Take every line of the material and reproduce it exactly.

┌──

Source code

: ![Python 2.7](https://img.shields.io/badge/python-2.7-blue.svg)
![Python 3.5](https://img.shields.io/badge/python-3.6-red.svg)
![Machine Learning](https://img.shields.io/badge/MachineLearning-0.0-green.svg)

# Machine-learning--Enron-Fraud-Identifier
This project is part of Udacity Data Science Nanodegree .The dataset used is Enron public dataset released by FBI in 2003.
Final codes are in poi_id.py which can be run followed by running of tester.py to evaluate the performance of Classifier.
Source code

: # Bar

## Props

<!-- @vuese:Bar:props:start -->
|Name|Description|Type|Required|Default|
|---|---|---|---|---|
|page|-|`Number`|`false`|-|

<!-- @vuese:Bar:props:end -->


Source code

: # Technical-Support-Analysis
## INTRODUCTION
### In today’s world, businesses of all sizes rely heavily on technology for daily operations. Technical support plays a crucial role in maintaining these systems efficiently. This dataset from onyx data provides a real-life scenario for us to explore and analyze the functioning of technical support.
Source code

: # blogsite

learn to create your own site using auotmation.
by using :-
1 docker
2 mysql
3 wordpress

└──

**RESULT BELOW:**
Source code

: ![Python 2.7](https://img.shields.io/badge/python-2.7-blue.svg)
![Python 3.5](https://img.shields.io/badge/python-3.6-red.svg)
![Machine Learning](https://img.shields.io/badge/MachineLearning-0.0-green.svg)

# Machine-learning--Enron-Fraud-Identifier
This project is part of Udacity Data Science Nanodegree .The dataset used is Enron public dataset released by FBI in 2003.
Final codes are in poi_id.py which can be run followed by running of tester.py to evaluate the performance of Classifier.
Source code

: # Bar

## Props

<!-- @vuese:Bar:props:start -->
|Name|Description|Type|Required|Default|
|---|---|---|---|---|
|page|-|`Number`|`false`|-|

<!-- @vuese:Bar:props:end -->


Source code

: # Technical-Support-Analysis
## INTRODUCTION
### In today’s world, businesses of all sizes rely heavily on technology for daily operations. Technical support plays a crucial role in maintaining these systems efficiently. This dataset from onyx data provides a real-life scenario for us to explore and analyze the functioning of technical support.
Source code

: # blogsite

learn to create your own site using auotmation.
by using :-
1 docker
2 mysql
3 wordpress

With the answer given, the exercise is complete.